Bugün birçok kavramda olduğu gibi zühd kavramında da yanlış bir tanımlama ve asıl manasından uzaklaştırılma durumu söz konusudur. Bugün zühd denildiği zaman maddi açıdan imkânsızlık içinde olup, istese de dünya nimetlerinden faydalanamayacak kimselerin içerisinde bulunduğu hal anlaşılmaktadır. Ancak zühd, maddi imkânlar ile değil kalbin tezkiyesi ile ilgili bir durumdur. Zühd, dünya nimetlerine erişememek değil, kalbin bu nimetlerden gönül hoşnutluğu ile yüz çevirebilmesidir.
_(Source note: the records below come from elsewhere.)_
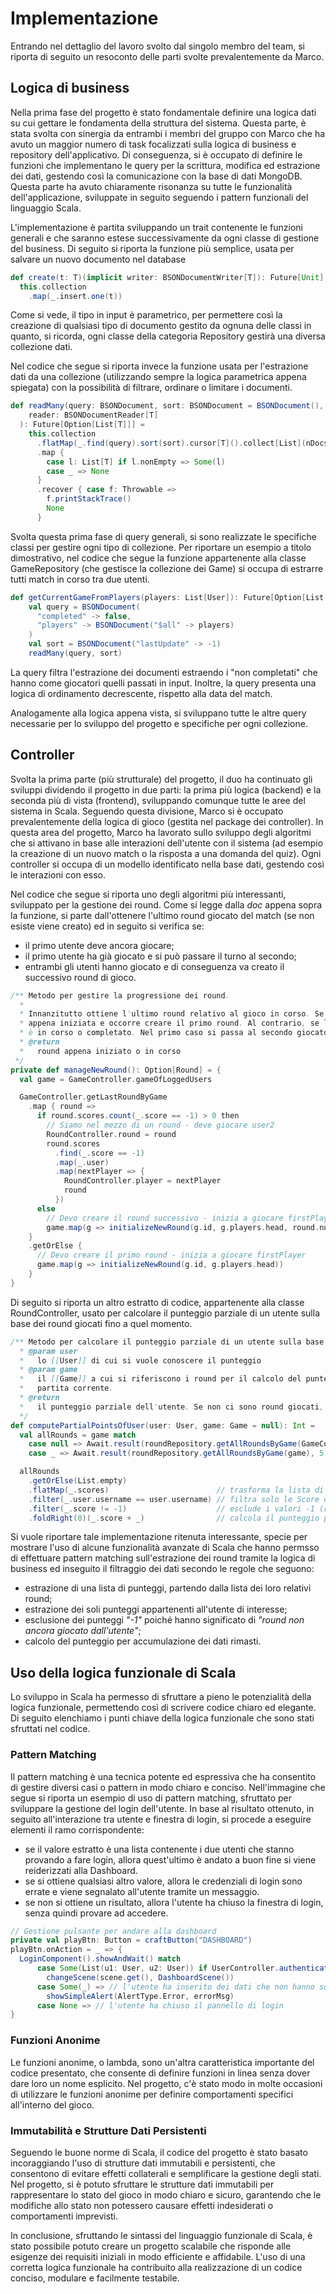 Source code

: # Implementazione

Entrando nel dettaglio del lavoro svolto dal singolo membro del team, si riporta di seguito un resoconto delle parti svolte prevalentemente da Marco.

## Logica di business
Nella prima fase del progetto è stato fondamentale definire una logica dati su cui gettare le fondamenta della struttura del sistema. Questa parte, è stata svolta con sinergia da entrambi i membri del gruppo con Marco che ha avuto un maggior numero di task focalizzati sulla logica di business e repository dell'applicativo.
Di conseguenza, si è occupato di definire le funzioni che implementano le query per la scrittura, modifica ed estrazione dei dati, gestendo così la comunicazione con la base di dati MongoDB.
Questa parte ha avuto chiaramente risonanza su tutte le funzionalità dell'applicazione, sviluppate in seguito seguendo i pattern funzionali del linguaggio Scala.

L'implementazione è partita sviluppando un trait contenente le funzioni generali e che saranno estese successivamente da ogni classe di gestione del business.
Di seguito si riporta la funzione più semplice, usata per salvare un nuovo documento nel database
```scala
def create(t: T)(implicit writer: BSONDocumentWriter[T]): Future[Unit] =
  this.collection
    .map(_.insert.one(t))
```
Come si vede, il tipo in input è parametrico, per permettere così la creazione di qualsiasi tipo di documento gestito da ognuna delle classi in quanto, si ricorda, ogni classe della categoria Repository gestirà una diversa collezione dati.

Nel codice che segue si riporta invece la funzione usata per l'estrazione dati da una collezione (utilizzando sempre la logica parametrica appena spiegata) con la possibilità di filtrare, ordinare o limitare i documenti.
```scala
def readMany(query: BSONDocument, sort: BSONDocument = BSONDocument(), nDocsToRead: Int = -1)(implicit
    reader: BSONDocumentReader[T]
  ): Future[Option[List[T]]] =
    this.collection
      .flatMap(_.find(query).sort(sort).cursor[T]().collect[List](nDocsToRead))
      .map {
        case l: List[T] if l.nonEmpty => Some(l)
        case _ => None
      }
      .recover { case f: Throwable =>
        f.printStackTrace()
        None
      }
```

Svolta questa prima fase di query generali, si sono realizzate le specifiche classi per gestire ogni tipo di collezione.
Per riportare un esempio a titolo dimostrativo, nel codice che segue la funzione appartenente alla classe GameRepository (che gestisce la collezione dei Game) si occupa di estrarre tutti match in corso tra due utenti.
```scala
def getCurrentGameFromPlayers(players: List[User]): Future[Option[List[Game]]] =
    val query = BSONDocument(
      "completed" -> false,
      "players" -> BSONDocument("$all" -> players)
    )
    val sort = BSONDocument("lastUpdate" -> -1)
    readMany(query, sort)
```
La query filtra l'estrazione dei documenti estraendo i "non completati" che hanno come giocatori quelli passati in input.
Inoltre, la query presenta una logica di ordinamento decrescente, rispetto alla data del match.

Analogamente alla logica appena vista, si sviluppano tutte le altre query necessarie per lo sviluppo del progetto e specifiche per ogni collezione.

## Controller
Svolta la prima parte (più strutturale) del progetto, il duo ha continuato gli sviluppi dividendo il progetto in due parti: la prima più logica (backend) e la seconda più di vista (frontend), sviluppando comunque tutte le aree del sistema in Scala.
Seguendo questa divisione, Marco si è occupato prevalentemente della logica di gioco (gestita nel package dei controller).
In questa area del progetto, Marco ha lavorato sullo sviluppo degli algoritmi che si attivano in base alle interazioni dell'utente con il sistema (ad esempio la creazione di un nuovo match o la risposta a una domanda del quiz).
Ogni controller si occupa di un modello identificato nella base dati, gestendo così le interazioni con esso.

Nel codice che segue si riporta uno degli algoritmi più interessanti, sviluppato per la gestione dei round. Come si legge dalla _doc_ appena sopra la funzione, si parte dall'ottenere l'ultimo round giocato del match (se non esiste viene creato) ed in seguito si verifica se:
- il primo utente deve ancora giocare;
- il primo utente ha già giocato e si può passare il turno al secondo;
- entrambi gli utenti hanno giocato e di conseguenza va creato il successivo round di gioco.
```scala
/** Metodo per gestire la progressione dei round.
  *
  * Innanzitutto ottiene l'ultimo round relativo al gioco in corso. Se esso non è presente, significa che la partita è
  * appena iniziata e occorre creare il primo round. Al contrario, se l'ultimo round risulta presente, si verifica se
  * è in corso o completato. Nel primo caso si passa al secondo giocatore, nel secondo si crea il round successivo.
  * @return
  *   round appena iniziato o in corso
 */
private def manageNewRound(): Option[Round] = {
  val game = GameController.gameOfLoggedUsers

  GameController.getLastRoundByGame
    .map { round =>
      if round.scores.count(_.score == -1) > 0 then
        // Siamo nel mezzo di un round - deve giocare user2
        RoundController.round = round
        round.scores
          .find(_.score == -1)
          .map(_.user)
          .map(nextPlayer => {
            RoundController.player = nextPlayer
            round
          })
      else
        // Devo creare il round successivo - inizia a giocare firstPlayer
        game.map(g => initializeNewRound(g.id, g.players.head, round.numberRound + 1))
    }
    .getOrElse {
      // Devo creare il primo round - inizia a giocare firstPlayer
      game.map(g => initializeNewRound(g.id, g.players.head))
    }
}
```

Di seguito si riporta un altro estratto di codice, appartenente alla classe RoundController, usato per calcolare il punteggio parziale di un utente sulla base dei round giocati fino a quel momento.
```scala
/** Metodo per calcolare il punteggio parziale di un utente sulla base dei round giocati fino a quel momento.
  * @param user
  *   lo [[User]] di cui si vuole conoscere il punteggio
  * @param game
  *   il [[Game]] a cui si riferiscono i round per il calcolo del punteggio. Se non viene passato, si considera la
  *   partita corrente.
  * @return
  *   il punteggio parziale dell'utente. Se non ci sono round giocati, ritorna [[0]]
  */
def computePartialPointsOfUser(user: User, game: Game = null): Int = 
  val allRounds = game match
    case null => Await.result(roundRepository.getAllRoundsByGame(GameController.gameOfLoggedUsers.orNull), 5.seconds)
    case _ => Await.result(roundRepository.getAllRoundsByGame(game), 5.seconds)

  allRounds
    .getOrElse(List.empty)
    .flatMap(_.scores)                        // trasforma la lista di Round in lista di Score
    .filter(_.user.username == user.username) // filtra solo le Score dell'utente in input
    .filter(_.score != -1)                    // esclude i valori -1 (round non ancora giocato dall'utente)
    .foldRight(0)(_.score + _)                // calcola il punteggio per accumulazione
```
Si vuole riportare tale implementazione ritenuta interessante, specie per mostrare l'uso di alcune funzionalità avanzate di Scala che hanno permsso di effettuare pattern matching sull'estrazione dei round tramite la logica di business ed inseguito il filtraggio dei dati secondo le regole che seguono:
- estrazione di una lista di punteggi, partendo dalla lista dei loro relativi round;
- estrazione dei soli punteggi appartenenti all'utente di interesse;
- esclusione dei punteggi _"-1"_ poiché hanno significato di _"round non ancora giocato dall'utente"_;
- calcolo del punteggio per accumulazione dei dati rimasti.

## Uso della logica funzionale di Scala
Lo sviluppo in Scala ha permesso di sfruttare a pieno le potenzialità della logica funzionale, permettendo così di scrivere codice chiaro ed elegante.
Di seguito elenchiamo i punti chiave della logica funzionale che sono stati sfruttati nel codice.

### Pattern Matching
Il pattern matching è una tecnica potente ed espressiva che ha consentito di gestire diversi casi o pattern in modo chiaro e conciso.
Nell'immagine che segue si riporta un esempio di uso di pattern matching, sfruttato per sviluppare la gestione del login dell'utente.
In base al risultato ottenuto, in seguito all'interazione tra utente e finestra di login, si procede a eseguire elementi il ramo corrispondente:
- se il valore estratto è una lista contenente i due utenti che stanno provando a fare login, allora quest'ultimo è andato a buon fine si viene reiderizzati alla Dashboard.
- se si ottiene qualsiasi altro valore, allora le credenziali di login sono errate e viene segnalato all'utente tramite un messaggio.
- se non si ottiene un risultato, allora l'utente ha chiuso la finestra di login, senza quindi provare ad accedere.
```scala
// Gestione pulsante per andare alla dashboard
private val playBtn: Button = craftButton("DASHBOARD")
playBtn.onAction = _ => {
  LoginComponent().showAndWait() match
      case Some(List(u1: User, u2: User)) if UserController.authenticateUsers(List(u1, u2)) =>
        changeScene(scene.get(), DashboardScene())
      case Some(_) => // l'utente ha inserito dei dati che non hanno soddisfatto i criteri di verifica
        showSimpleAlert(AlertType.Error, errorMsg)
      case None => // l'utente ha chiuso il pannello di login
}
```

### Funzioni Anonime
Le funzioni anonime, o lambda, sono un'altra caratteristica importante del codice presentato, che consente di definire funzioni in linea senza dover dare loro un nome esplicito.
Nel progetto, c'è stato modo in molte occasioni di utilizzare le funzioni anonime per definire comportamenti specifici all'interno del gioco.

### Immutabilità e Strutture Dati Persistenti
Seguendo le buone norme di Scala, il codice del progetto è stato basato incoraggiando l'uso di strutture dati immutabili e persistenti, che consentono di evitare effetti collaterali e semplificare la gestione degli stati.
Nel progetto, si è potuto sfruttare le strutture dati immutabili per rappresentare lo stato del gioco in modo chiaro e sicuro, garantendo che le modifiche allo stato non potessero causare effetti indesiderati o comportamenti imprevisti.

In conclusione, sfruttando le sintassi del linguaggio funzionale di Scala, è stato possibile potuto creare un progetto scalabile che risponde alle esigenze dei requisiti iniziali in modo efficiente e affidabile.
L'uso di una corretta logica funzionale ha contribuito alla realizzazione di un codice conciso, modulare e facilmente testabile.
Ümmetine her konuda örnek ve rehber olan Efendimiz Sallallahu Aleyhi ve Sellem insanın dünya içindeki pozisyonunun ne olduğunu ashabı ile yaşadığı manidar bir olay ile çağlar sonrasına izah etmiştir. İbn-i Mes’ud anlatıyor: “Rasulullah’ın yanına girmiştim. O’nu bir hasır örgünün üzerinde uyumuş halde buldum. Hasır, vücudunun açık olan yan taraflarında izler bırakmıştı. ‘Ey Allah’ın Rasülü sana bir yaygı1 kilim temin etsek de hasırın üstüne sersek, onun sertliğine karşı sizi korusa’ dedim. Bunun üzerine Rasulullah ‘Dünya ile benim misalim, bir ağacın altında gölgelenip sonra terk edip giden yolcunun misali gibidir’ buyurdu.”2
Tarihe adını yazdırmış nice büyük isimler vardır ki dünya nimetleri ellerinin altındayken bunlara teveccüh etmemiş; yüzünü asıl yurt olan ahirete, gayretini ise rıza-ı ilahiye çevirmiştir. İsimleri geçtiğinde adeta yıldızların yeryüzüne indiği Ashab-ı Kiram’a ve yeryüzünün en kıymetli zaman dilimi olan Asr-ı Saadete doğru yolculuk yaptığımızda zengin de olsa fakir de olsa kalbinden dünyayı silip atmak sureti ile tebettül makamına ulaşmayı başarabilmenin ne demek olduğunu görebileceğiz. O halde içlerinde zengin olmalarına rağmen mal varlıkları ile değil; Allah yolunda infak etme, tasaddukta bulunma özellikleri ile ön plana çıkan ashabın Allah’tan başkasına rağbet etmemiş hallerinden birkaçını görmeye ve anlamaya çalışalım.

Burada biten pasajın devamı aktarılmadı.